Up to 30 homeless people will be accommodated in low-threshold transitional housing “in their transition from the street to permanent housing and longer-term stability,” wrote Maylou Sudders, Secretary of Health and Services. social. residents of South End and Roxbury. âThe safety of residents as well as hospital staff, patients and surrounding areas is paramount. “
“When you force someone into a corner, you are asking for trouble.”
Peter, a 46-year-old man with a physical disability, said he had been on a waiting list for transitional housing for four and a half years – and had been homeless for five years.
âI no longer go to shelters. I stay outside, and it’s just easier that way, âsaid Peter, who asked that his last name not be used. âThey run shelters like a prison, instead of helping people get back on their feet and check their homes. “
He said he had previously been forced to relocate, relocate and return to makeshift homes in the neighborhood.

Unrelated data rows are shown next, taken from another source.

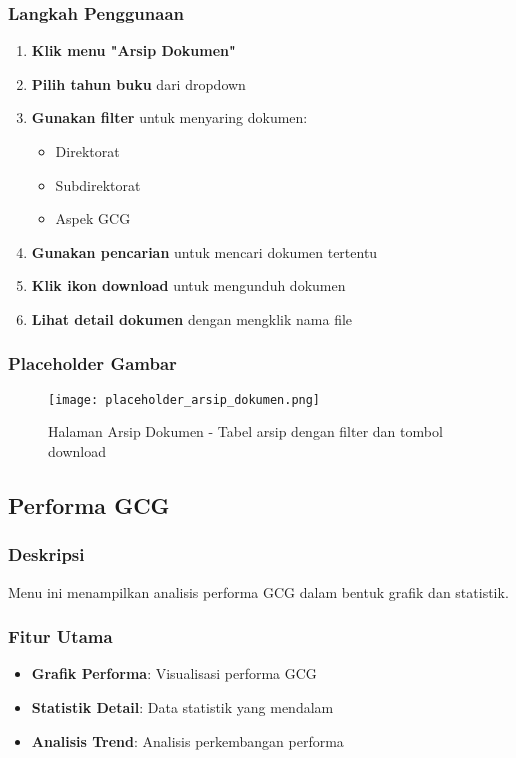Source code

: \documentclass[12pt,a4paper]{article}
\begin{document}
\subsubsection{Langkah Penggunaan}
\begin{enumerate}
    \item \textbf{Klik menu "Arsip Dokumen"}
    \item \textbf{Pilih tahun buku} dari dropdown
    \item \textbf{Gunakan filter} untuk menyaring dokumen:
    \begin{itemize}
        \item Direktorat
        \item Subdirektorat
        \item Aspek GCG
    \end{itemize}
    \item \textbf{Gunakan pencarian} untuk mencari dokumen tertentu
    \item \textbf{Klik ikon download} untuk mengunduh dokumen
    \item \textbf{Lihat detail dokumen} dengan mengklik nama file
\end{enumerate}

\subsubsection{Placeholder Gambar}
\begin{figure}[H]
    \centering
    \texttt{[image: placeholder\_arsip\_dokumen.png]}
    \caption{Halaman Arsip Dokumen - Tabel arsip dengan filter dan tombol download}
    \label{fig:arsip_dokumen}
\end{figure}

\newpage

\subsection{Performa GCG}

\subsubsection{Deskripsi}
Menu ini menampilkan analisis performa GCG dalam bentuk grafik dan statistik.

\subsubsection{Fitur Utama}
\begin{itemize}
    \item \textbf{Grafik Performa}: Visualisasi performa GCG
    \item \textbf{Statistik Detail}: Data statistik yang mendalam
    \item \textbf{Analisis Trend}: Analisis perkembangan performa
\end{itemize}
\end{document}
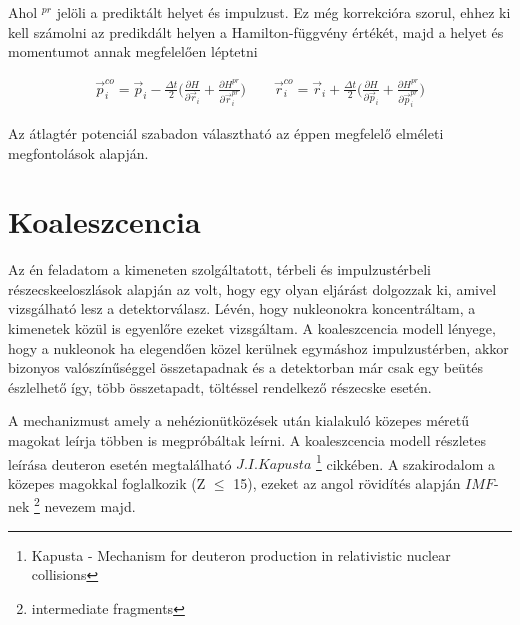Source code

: \documentclass[a4paper,12pt]{article}
\begin{document}
\vspace{5mm}

\par Ahol $^{pr}$ jelöli a prediktált helyet és impulzust. Ez még korrekcióra szorul, ehhez ki kell számolni az predikdált helyen a Hamilton-függvény értékét, majd a helyet és momentumot annak megfelelően léptetni

\vspace{5mm}

\begin{gather}
	\vec{p}^{co}_{i} = \vec{p}_{i} - \frac{\Delta t}{2} \Big(\frac{\partial H}{\partial \vec{r}_{i}} + \frac{\partial H^{pr}}{\partial \vec{r}_{i}^{pr}} \Big) \quad \quad \vec{r}^{co}_{i} = \vec{r}_{i} + \frac{\Delta t}{2} \Big( \frac{\partial H}{\partial \vec{p}_{i}} + \frac{\partial H^{pr}}{\partial \vec{p}_{i}^{pr}} \Big)
\end{gather}

\vspace{5mm}

\par Az átlagtér potenciál szabadon választható az éppen megfelelő elméleti megfontolások alapján.

\section{ Koaleszcencia}

\par Az én feladatom a kimeneten szolgáltatott, térbeli és impulzustérbeli részecskeeloszlások alapján az volt, hogy egy olyan eljárást dolgozzak ki, amivel vizsgálható lesz a detektorválasz. Lévén, hogy nukleonokra koncentráltam, a kimenetek közül is egyenlőre ezeket vizsgáltam. A koaleszcencia modell lényege, hogy a nukleonok ha elegendően közel kerülnek egymáshoz impulzustérben, akkor bizonyos valószínűséggel összetapadnak és a detektorban már csak egy beütés észlelhető így, több összetapadt, töltéssel rendelkező részecske esetén.

\vspace{5mm}

\par A mechanizmust amely a nehézionütközések után kialakuló közepes méretű magokat leírja többen is megpróbáltak leírni. A koaleszcencia modell részletes leírása deuteron esetén megtalálható $J. I. Kapusta$ \footnote{Kapusta - Mechanism for deuteron production in relativistic nuclear collisions} cikkében. A szakirodalom a közepes magokkal foglalkozik (Z $\leq$ 15), ezeket az angol rövidítés alapján $IMF$-nek \footnote{intermediate fragments} nevezem majd. 
\end{document}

âThey keep changing their minds and bouncing us like I’m a pinball machine or something,â said Peter. âThey just don’t know what to do. They keep moving everyone around until the circle is complete, and you are in exactly the same place as before. They tried to shut everything down, then they gathered a group of people on the street. â¦ It always comes back to what it was before.
In 2019, former Boston Mayor Marty Walsh led âOperation Clean Sweep,â a raid on homeless settlements near Mass. and Cass, which resulted in dozens of arrests. Slowly the camp was rebuilt, until Janey’s “general cleanup”.

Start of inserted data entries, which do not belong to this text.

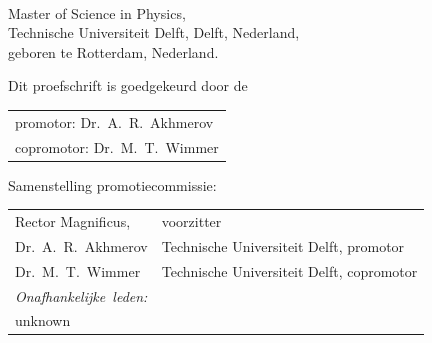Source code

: \begin{titlepage}
\begin{center}
\makeatletter
{\Large\titlefont\bfseries\@firstname\ {\titleshape\@lastname}}
\makeatother

\bigskip
\bigskip

Master of Science in Physics, \\
Technische Universiteit Delft, Delft, Nederland, \\
geboren te Rotterdam, Nederland.

\vspace*{2\bigskipamount}

\end{center}

\clearpage
\thispagestyle{empty}

\noindent Dit proefschrift is goedgekeurd door de

\medskip\noindent
\begin{tabular}{l}
    promotor:  Dr.\ A.\ R.\ Akhmerov \\
    copromotor: Dr.\ M.\ T.\ Wimmer
\end{tabular}

\bigskip
\noindent Samenstelling promotiecommissie:

\medskip\noindent
\begin{tabular}{p{4cm}l}
    Rector Magnificus, & voorzitter \\
    Dr.\ A.\ R.\ Akhmerov & Technische Universiteit Delft, promotor \\
    Dr.\ M.\ T.\ Wimmer & Technische Universiteit Delft, copromotor \\

    \medskip
    \mbox{\emph{Onafhankelijke leden:}} & \\
    unknown



\end{tabular}
\end{titlepage}
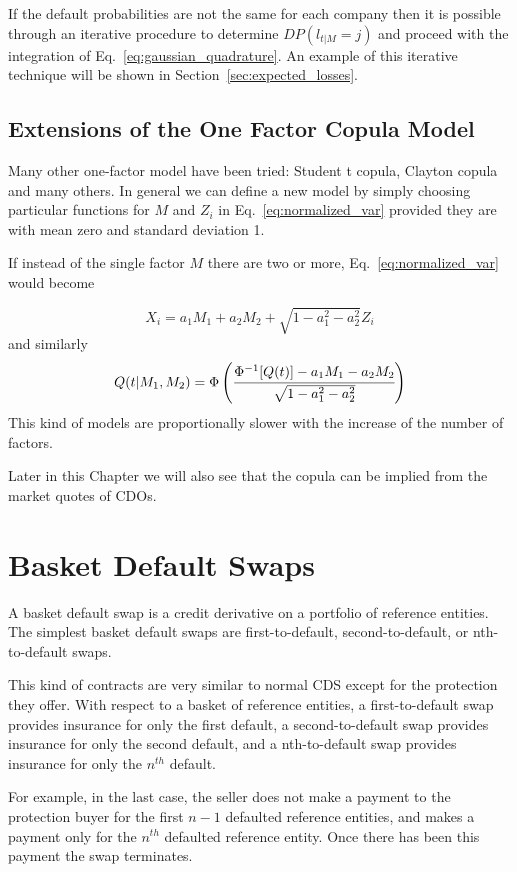 If the default probabilities are not the same for each company then it is possible through an iterative procedure to determine $DP(l_{t|M}=j)$ and proceed with the integration of Eq.~\ref{eq:gaussian_quadrature}.
An example of this iterative technique will be shown in Section~\ref{sec:expected_losses}.

\subsection{Extensions of the One Factor Copula Model}
Many other one-factor model have been tried: Student t copula, Clayton copula and many others. In general we can define a new model by simply choosing particular functions for $M$ and $Z_i$ in Eq.~\ref{eq:normalized_var} provided they are with mean zero and standard deviation 1. 

If instead of the single factor $M$ there are two or more, Eq.~\ref{eq:normalized_var} would become

\[
X_i = a_1 M_1 + a_2 M_2 + \sqrt{1 - a_1^2 - a^2_2}Z_i
\]
and similarly
\[
Q(t|M_1, M_2) = \Phi\left(\cfrac{\Phi^{-1}[Q(t)]-a_1 M_1 - a_2 M_2}{\sqrt{1 - a_1^2 - a^2_2}}\right)
\]
This kind of models are proportionally slower with the increase of the number of factors.

Later in this Chapter we will also see that the copula can be implied from the market quotes of CDOs.

\section{Basket Default Swaps}\label{basket-default-swaps}

A basket default swap is a credit derivative on a portfolio of reference
entities. The simplest basket default swaps are first-to-default,
second-to-default, or nth-to-default swaps. 

This kind of contracts are very similar to normal CDS except for the protection they offer.
With respect to a basket of reference entities, a first-to-default swap provides insurance for only the first default, a second-to-default swap provides insurance
for only the second default, and a nth-to-default swap provides insurance for only the $n^{th}$ default. 

For example, in the last case, the
seller does not make a payment to the protection buyer for
the first $n-1$ defaulted reference entities, and makes a payment only for the
$n^{th}$ defaulted reference entity. Once there has been this payment the swap terminates.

In a complaint filed earlier this month, ACLU officials compared Janey’s approach to the 2019 sweep, saying displacing people without providing them with proper housing violates their civil rights.
“We have to find a solution other than to think that we can stop our outing,” Carol Rose, executive director of the Massachusetts ACLU, told GBH News in an interview. âWhen you have a law enforcement response to a public health crisis, it will simply fail. This is not just a theoretical question, we have lived it because it failed between August 2019 and now. “
A Suffolk Superior Court judge is due to hold a hearing in the ACLU trial on Wednesday morning.
Janey pushed back on comparisons to sweeps in the past, arguing her administration had taken “a lot of steps to make sure we approach this with a public health lens, making sure we don’t allow people to continue. to talk in tents and camps, when the real problem [is] people â, in an interview earlier this week on GBH’s Boston Public Radio.
She declined to comment on the ACLU lawsuit, emphasizing the “public health approach” and reiterating that “no one is invited to leave without adequate housing options for them”.
Although the majority of people brought to a special hearing for the people of Mass. and Cass were charged with minor drug offenses, Janey told Boston Public Radio that “the arrests that took place were due to warrants that existed – drug trafficking, human trafficking, things. Of this genre.
Mayor Michelle Wu, who was sworn in on Tuesday, told reporters at a press conference earlier this month that she was investigating incidents, first reported by GBH News, of people brought to a makeshift courthouse in Suffolk County Jail while queuing for methadone.
âIt would be unacceptable,â Wu said. âThere is a clear understanding among people around the table today that this is not something that should never happen.â
Wu last week appointed former Dr Monica Bharel, former commissioner of the state’s public health department, to oversee efforts in the region over the next six months as Tsar of Mass. and Cass.
In a statement, Wu said Boston would “prioritize public health and housing, and emphasize the safety and dignity of all people with substance use disorders, health mental and unstable housing “.